TASK DESCRIPTION: Which lines of the entries below contain the string "command"? Copy each one.
----- RECORDS SHOWN
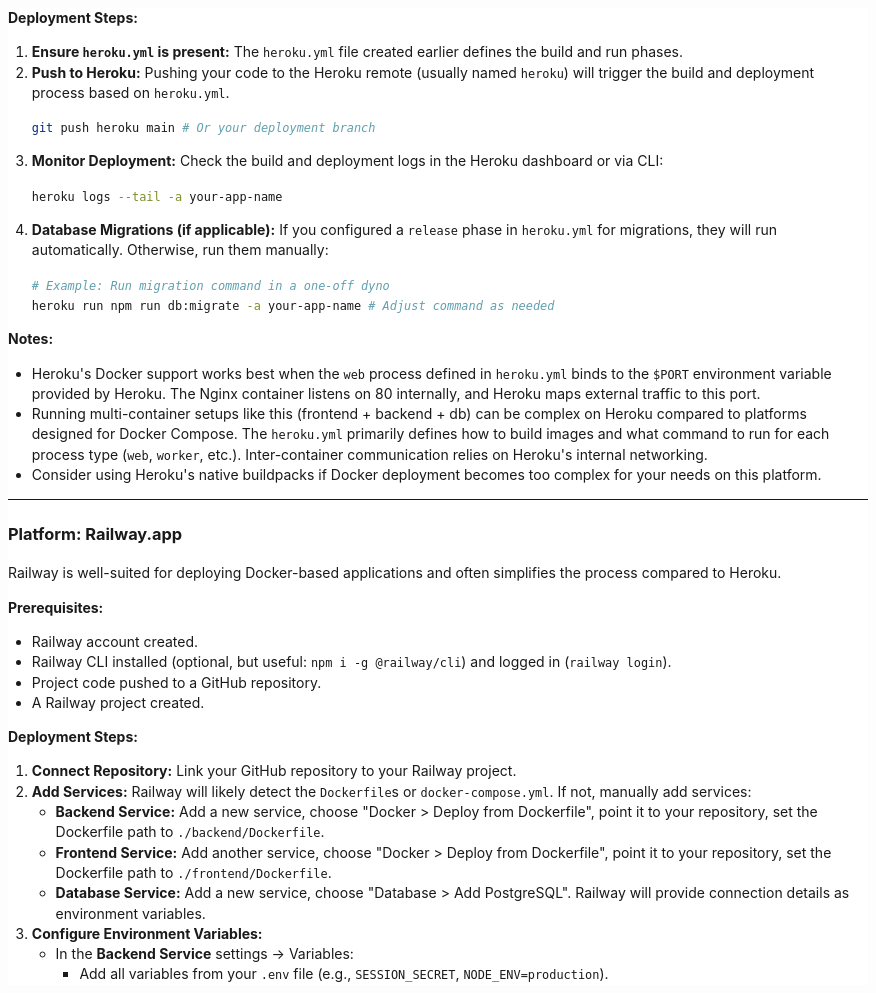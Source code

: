 **Deployment Steps:**

1.  **Ensure `heroku.yml` is present:** The `heroku.yml` file created earlier defines the build and run phases.
2.  **Push to Heroku:** Pushing your code to the Heroku remote (usually named `heroku`) will trigger the build and deployment process based on `heroku.yml`.
    ```bash
    git push heroku main # Or your deployment branch
    ```
3.  **Monitor Deployment:** Check the build and deployment logs in the Heroku dashboard or via CLI:
    ```bash
    heroku logs --tail -a your-app-name
    ```
4.  **Database Migrations (if applicable):** If you configured a `release` phase in `heroku.yml` for migrations, they will run automatically. Otherwise, run them manually:
    ```bash
    # Example: Run migration command in a one-off dyno
    heroku run npm run db:migrate -a your-app-name # Adjust command as needed
    ```

**Notes:**

*   Heroku's Docker support works best when the `web` process defined in `heroku.yml` binds to the `$PORT` environment variable provided by Heroku. The Nginx container listens on 80 internally, and Heroku maps external traffic to this port.
*   Running multi-container setups like this (frontend + backend + db) can be complex on Heroku compared to platforms designed for Docker Compose. The `heroku.yml` primarily defines how to build images and what command to run for each process type (`web`, `worker`, etc.). Inter-container communication relies on Heroku's internal networking.
*   Consider using Heroku's native buildpacks if Docker deployment becomes too complex for your needs on this platform.

---



### Platform: Railway.app

Railway is well-suited for deploying Docker-based applications and often simplifies the process compared to Heroku.

**Prerequisites:**

*   Railway account created.
*   Railway CLI installed (optional, but useful: `npm i -g @railway/cli`) and logged in (`railway login`).
*   Project code pushed to a GitHub repository.
*   A Railway project created.

**Deployment Steps:**

1.  **Connect Repository:** Link your GitHub repository to your Railway project.
2.  **Add Services:** Railway will likely detect the `Dockerfile`s or `docker-compose.yml`. If not, manually add services:
    *   **Backend Service:** Add a new service, choose "Docker > Deploy from Dockerfile", point it to your repository, set the Dockerfile path to `./backend/Dockerfile`.
    *   **Frontend Service:** Add another service, choose "Docker > Deploy from Dockerfile", point it to your repository, set the Dockerfile path to `./frontend/Dockerfile`.
    *   **Database Service:** Add a new service, choose "Database > Add PostgreSQL". Railway will provide connection details as environment variables.
3.  **Configure Environment Variables:**
    *   In the **Backend Service** settings -> Variables:
        *   Add all variables from your `.env` file (e.g., `SESSION_SECRET`, `NODE_ENV=production`).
----------
RESULT OF THE TASK:
    # Example: Run migration command in a one-off dyno
    heroku run npm run db:migrate -a your-app-name # Adjust command as needed
*   Running multi-container setups like this (frontend + backend + db) can be complex on Heroku compared to platforms designed for Docker Compose. The `heroku.yml` primarily defines how to build images and what command to run for each process type (`web`, `worker`, etc.). Inter-container communication relies on Heroku's internal networking.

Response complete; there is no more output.